### What this task involves:
Going through the entries below, find how many lines hold "BigSpinner", then give that number alone.

### Records shown:
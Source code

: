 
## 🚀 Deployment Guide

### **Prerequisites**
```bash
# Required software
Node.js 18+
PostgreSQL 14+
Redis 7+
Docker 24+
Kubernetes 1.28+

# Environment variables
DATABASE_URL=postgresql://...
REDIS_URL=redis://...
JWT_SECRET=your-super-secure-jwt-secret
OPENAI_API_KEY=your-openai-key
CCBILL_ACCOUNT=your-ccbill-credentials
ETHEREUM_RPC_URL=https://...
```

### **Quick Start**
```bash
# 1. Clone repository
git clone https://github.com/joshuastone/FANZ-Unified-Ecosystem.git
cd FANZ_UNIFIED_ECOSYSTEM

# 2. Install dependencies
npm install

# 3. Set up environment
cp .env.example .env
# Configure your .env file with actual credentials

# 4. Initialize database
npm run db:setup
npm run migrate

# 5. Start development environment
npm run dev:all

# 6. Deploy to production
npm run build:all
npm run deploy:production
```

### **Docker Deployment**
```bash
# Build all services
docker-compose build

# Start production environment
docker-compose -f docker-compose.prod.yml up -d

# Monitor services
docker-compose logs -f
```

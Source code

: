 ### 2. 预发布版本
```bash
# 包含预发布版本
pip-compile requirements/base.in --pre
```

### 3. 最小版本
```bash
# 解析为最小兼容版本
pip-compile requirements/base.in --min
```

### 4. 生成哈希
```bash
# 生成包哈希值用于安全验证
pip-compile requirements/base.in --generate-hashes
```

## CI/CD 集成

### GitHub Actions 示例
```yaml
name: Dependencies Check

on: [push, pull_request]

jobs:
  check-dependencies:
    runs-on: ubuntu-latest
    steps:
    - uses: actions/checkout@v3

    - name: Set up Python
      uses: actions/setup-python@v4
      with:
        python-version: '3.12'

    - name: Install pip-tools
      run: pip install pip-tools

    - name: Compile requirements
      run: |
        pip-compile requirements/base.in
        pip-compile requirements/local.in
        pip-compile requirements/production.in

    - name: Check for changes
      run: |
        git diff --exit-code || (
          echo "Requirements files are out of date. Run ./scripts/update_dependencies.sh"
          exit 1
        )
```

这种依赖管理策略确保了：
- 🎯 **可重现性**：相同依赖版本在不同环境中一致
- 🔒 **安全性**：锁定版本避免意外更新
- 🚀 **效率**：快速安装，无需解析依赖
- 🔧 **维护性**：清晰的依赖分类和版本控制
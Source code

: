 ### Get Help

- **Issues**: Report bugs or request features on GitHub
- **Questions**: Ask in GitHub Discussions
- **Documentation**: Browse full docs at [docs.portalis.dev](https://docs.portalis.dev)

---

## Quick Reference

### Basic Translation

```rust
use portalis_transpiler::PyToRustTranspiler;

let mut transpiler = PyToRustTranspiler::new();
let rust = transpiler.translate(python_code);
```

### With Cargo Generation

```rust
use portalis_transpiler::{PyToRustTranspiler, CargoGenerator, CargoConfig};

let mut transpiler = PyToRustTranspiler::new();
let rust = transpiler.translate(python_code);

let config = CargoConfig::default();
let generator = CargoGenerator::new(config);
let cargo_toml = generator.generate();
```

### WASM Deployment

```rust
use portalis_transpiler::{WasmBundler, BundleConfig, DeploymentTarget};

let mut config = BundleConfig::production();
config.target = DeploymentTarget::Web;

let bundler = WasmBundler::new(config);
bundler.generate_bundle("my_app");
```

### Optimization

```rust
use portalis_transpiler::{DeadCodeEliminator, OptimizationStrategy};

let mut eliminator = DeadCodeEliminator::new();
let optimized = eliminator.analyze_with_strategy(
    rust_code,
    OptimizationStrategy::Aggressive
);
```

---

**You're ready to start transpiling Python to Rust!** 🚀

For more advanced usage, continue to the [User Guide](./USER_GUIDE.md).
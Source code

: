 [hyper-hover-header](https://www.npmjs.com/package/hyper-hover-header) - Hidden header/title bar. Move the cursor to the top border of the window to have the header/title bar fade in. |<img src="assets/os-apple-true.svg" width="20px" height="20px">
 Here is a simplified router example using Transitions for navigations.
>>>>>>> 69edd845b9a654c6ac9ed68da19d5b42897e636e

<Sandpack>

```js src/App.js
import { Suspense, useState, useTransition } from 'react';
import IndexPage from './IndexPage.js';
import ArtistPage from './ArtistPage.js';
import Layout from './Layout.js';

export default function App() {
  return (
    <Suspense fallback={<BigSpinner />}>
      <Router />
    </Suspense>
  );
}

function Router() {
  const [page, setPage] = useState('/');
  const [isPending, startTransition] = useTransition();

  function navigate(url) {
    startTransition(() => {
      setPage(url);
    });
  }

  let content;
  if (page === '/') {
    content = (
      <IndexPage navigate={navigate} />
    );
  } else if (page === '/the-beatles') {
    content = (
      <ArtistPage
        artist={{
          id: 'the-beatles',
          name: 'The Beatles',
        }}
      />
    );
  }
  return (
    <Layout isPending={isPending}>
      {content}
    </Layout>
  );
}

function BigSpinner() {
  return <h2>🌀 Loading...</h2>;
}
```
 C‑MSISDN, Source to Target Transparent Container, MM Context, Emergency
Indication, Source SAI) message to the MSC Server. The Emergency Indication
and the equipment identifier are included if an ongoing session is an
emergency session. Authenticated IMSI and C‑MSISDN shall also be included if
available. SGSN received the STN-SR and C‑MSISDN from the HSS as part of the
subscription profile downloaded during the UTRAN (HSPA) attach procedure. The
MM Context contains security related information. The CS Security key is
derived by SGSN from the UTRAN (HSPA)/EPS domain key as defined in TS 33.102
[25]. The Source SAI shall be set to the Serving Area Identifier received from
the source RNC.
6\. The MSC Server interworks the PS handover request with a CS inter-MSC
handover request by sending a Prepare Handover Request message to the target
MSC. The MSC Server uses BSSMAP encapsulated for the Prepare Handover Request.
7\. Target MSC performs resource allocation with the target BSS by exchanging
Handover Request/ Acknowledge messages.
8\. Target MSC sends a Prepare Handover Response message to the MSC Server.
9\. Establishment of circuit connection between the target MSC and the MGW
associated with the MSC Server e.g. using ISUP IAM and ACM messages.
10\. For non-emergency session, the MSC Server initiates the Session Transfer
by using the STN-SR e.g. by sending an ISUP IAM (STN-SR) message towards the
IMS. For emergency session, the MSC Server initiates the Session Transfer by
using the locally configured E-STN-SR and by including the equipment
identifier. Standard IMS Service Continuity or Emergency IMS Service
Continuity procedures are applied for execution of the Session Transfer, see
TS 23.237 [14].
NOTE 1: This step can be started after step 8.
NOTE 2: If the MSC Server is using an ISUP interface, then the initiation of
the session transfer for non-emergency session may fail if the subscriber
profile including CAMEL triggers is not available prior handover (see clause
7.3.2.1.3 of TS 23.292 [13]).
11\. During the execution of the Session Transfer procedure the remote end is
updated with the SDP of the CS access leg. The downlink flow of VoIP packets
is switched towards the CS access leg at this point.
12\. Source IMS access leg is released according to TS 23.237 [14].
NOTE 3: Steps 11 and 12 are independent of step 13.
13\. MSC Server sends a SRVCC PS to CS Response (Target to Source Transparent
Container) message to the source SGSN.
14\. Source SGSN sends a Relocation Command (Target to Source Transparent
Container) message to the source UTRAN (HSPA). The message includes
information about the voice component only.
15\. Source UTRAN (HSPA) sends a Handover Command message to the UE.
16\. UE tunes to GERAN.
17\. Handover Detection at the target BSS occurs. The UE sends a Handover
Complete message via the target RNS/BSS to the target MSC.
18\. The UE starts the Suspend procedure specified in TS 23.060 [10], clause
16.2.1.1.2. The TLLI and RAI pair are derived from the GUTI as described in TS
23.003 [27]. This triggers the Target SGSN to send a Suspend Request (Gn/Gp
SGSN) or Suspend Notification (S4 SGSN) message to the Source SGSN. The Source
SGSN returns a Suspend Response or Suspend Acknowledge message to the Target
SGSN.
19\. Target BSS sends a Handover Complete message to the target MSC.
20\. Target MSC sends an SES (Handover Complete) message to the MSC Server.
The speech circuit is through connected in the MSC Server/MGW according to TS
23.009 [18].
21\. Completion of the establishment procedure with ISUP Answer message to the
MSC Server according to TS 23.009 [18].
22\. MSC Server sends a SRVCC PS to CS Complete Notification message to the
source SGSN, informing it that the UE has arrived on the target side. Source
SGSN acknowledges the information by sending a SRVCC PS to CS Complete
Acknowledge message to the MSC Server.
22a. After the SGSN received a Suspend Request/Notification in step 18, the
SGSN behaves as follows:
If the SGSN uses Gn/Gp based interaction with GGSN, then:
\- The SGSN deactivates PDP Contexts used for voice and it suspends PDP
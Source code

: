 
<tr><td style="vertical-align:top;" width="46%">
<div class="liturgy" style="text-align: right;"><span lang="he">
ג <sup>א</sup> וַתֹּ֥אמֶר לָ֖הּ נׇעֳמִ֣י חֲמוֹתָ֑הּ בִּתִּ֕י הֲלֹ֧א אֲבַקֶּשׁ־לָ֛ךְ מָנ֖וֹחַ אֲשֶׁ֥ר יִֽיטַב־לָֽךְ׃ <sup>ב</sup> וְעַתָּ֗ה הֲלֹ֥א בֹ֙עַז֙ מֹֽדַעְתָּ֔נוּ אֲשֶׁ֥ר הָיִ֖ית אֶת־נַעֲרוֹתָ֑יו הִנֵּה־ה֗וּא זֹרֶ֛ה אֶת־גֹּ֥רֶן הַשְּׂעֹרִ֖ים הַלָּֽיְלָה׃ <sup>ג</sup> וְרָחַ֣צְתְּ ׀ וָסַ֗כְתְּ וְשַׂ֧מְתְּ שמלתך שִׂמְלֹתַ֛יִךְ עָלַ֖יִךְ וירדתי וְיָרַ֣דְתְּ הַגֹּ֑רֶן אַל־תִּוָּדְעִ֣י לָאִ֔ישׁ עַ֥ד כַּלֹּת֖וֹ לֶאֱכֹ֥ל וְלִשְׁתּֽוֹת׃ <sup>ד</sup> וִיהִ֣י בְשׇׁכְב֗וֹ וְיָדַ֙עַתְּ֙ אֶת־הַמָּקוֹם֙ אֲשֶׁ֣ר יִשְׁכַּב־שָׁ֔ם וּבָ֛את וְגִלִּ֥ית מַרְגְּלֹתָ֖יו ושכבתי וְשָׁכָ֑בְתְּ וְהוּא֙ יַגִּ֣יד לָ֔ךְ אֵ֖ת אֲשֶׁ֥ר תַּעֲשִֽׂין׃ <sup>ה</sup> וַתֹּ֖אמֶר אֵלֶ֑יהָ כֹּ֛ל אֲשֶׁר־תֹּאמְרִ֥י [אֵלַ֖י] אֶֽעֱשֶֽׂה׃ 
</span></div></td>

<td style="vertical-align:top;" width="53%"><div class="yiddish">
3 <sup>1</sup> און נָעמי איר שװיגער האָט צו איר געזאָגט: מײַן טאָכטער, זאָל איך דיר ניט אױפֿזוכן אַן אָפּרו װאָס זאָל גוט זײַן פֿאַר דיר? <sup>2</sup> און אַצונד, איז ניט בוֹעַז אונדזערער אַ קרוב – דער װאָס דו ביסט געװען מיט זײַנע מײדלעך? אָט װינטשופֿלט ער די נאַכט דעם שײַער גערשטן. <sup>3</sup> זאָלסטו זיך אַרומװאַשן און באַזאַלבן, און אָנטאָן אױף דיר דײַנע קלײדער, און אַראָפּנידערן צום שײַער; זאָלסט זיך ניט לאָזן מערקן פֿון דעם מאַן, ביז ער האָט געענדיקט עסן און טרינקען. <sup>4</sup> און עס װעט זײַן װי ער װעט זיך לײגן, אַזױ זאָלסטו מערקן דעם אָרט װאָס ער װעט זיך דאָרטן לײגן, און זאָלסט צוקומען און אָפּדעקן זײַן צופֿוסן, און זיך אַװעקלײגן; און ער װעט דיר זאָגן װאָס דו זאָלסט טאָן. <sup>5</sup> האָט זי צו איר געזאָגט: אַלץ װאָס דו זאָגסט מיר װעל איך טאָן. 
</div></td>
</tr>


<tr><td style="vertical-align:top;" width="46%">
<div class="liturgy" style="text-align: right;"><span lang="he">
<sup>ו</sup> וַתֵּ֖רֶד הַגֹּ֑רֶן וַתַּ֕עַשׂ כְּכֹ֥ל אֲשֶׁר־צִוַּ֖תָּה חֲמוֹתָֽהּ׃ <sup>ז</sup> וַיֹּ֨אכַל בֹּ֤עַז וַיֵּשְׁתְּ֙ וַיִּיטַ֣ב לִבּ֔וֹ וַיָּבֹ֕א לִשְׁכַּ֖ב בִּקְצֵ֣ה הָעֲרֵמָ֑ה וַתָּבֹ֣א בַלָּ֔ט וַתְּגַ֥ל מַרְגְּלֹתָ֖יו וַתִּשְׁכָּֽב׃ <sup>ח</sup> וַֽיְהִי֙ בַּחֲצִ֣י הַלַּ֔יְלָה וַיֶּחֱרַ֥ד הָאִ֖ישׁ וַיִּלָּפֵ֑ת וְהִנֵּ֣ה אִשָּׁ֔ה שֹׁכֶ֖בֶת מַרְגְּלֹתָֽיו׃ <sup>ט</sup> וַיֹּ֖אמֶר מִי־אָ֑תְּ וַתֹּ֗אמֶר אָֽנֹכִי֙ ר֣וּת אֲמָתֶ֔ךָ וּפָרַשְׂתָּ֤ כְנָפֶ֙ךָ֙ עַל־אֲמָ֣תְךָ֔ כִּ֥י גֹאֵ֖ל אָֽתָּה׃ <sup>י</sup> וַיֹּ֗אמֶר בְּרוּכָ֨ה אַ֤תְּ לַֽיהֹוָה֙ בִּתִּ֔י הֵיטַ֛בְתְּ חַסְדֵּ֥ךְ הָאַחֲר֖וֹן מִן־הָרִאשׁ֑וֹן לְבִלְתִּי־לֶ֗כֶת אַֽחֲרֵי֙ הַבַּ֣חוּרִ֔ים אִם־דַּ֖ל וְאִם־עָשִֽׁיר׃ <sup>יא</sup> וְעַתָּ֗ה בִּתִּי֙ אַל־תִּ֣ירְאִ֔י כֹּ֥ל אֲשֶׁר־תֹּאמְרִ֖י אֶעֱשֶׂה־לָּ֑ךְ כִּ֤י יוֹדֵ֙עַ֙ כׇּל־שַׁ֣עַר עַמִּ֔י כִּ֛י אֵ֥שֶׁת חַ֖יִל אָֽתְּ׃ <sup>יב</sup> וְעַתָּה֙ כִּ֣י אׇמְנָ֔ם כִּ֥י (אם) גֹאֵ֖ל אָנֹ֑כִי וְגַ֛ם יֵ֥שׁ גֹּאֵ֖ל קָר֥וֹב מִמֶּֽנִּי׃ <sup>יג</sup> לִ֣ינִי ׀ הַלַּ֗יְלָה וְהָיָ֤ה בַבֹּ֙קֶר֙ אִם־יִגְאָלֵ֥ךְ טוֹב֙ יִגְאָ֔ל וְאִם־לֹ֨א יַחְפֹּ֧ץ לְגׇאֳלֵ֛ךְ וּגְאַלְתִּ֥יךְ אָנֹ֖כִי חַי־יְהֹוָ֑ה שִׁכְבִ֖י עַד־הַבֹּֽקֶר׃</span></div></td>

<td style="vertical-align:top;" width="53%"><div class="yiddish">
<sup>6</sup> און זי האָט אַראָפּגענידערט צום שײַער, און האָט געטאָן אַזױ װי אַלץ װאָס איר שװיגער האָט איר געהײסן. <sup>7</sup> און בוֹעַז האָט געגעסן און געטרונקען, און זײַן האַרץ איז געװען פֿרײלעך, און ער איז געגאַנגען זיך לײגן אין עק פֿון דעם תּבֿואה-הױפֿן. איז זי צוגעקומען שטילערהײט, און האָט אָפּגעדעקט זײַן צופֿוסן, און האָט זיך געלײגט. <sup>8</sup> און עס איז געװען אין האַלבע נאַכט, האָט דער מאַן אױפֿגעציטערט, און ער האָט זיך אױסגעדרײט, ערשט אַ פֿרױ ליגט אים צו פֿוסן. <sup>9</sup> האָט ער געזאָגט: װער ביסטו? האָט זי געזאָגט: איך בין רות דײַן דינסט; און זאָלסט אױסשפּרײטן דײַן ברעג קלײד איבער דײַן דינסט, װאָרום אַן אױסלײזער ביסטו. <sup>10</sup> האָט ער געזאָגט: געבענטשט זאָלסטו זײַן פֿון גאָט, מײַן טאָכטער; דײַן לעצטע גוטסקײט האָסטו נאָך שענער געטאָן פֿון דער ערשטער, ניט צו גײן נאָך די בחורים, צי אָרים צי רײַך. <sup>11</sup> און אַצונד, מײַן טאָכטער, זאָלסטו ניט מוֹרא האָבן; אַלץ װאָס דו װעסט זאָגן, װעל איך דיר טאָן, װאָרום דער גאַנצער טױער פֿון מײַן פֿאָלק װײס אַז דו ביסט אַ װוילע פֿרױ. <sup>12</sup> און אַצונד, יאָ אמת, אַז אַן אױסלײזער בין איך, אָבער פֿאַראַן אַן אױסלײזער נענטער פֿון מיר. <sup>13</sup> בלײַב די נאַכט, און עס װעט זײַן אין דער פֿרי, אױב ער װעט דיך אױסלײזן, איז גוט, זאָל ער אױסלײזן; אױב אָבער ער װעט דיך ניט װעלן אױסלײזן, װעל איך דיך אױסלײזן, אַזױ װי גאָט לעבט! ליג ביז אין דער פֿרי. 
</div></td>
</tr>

### The completed task:
2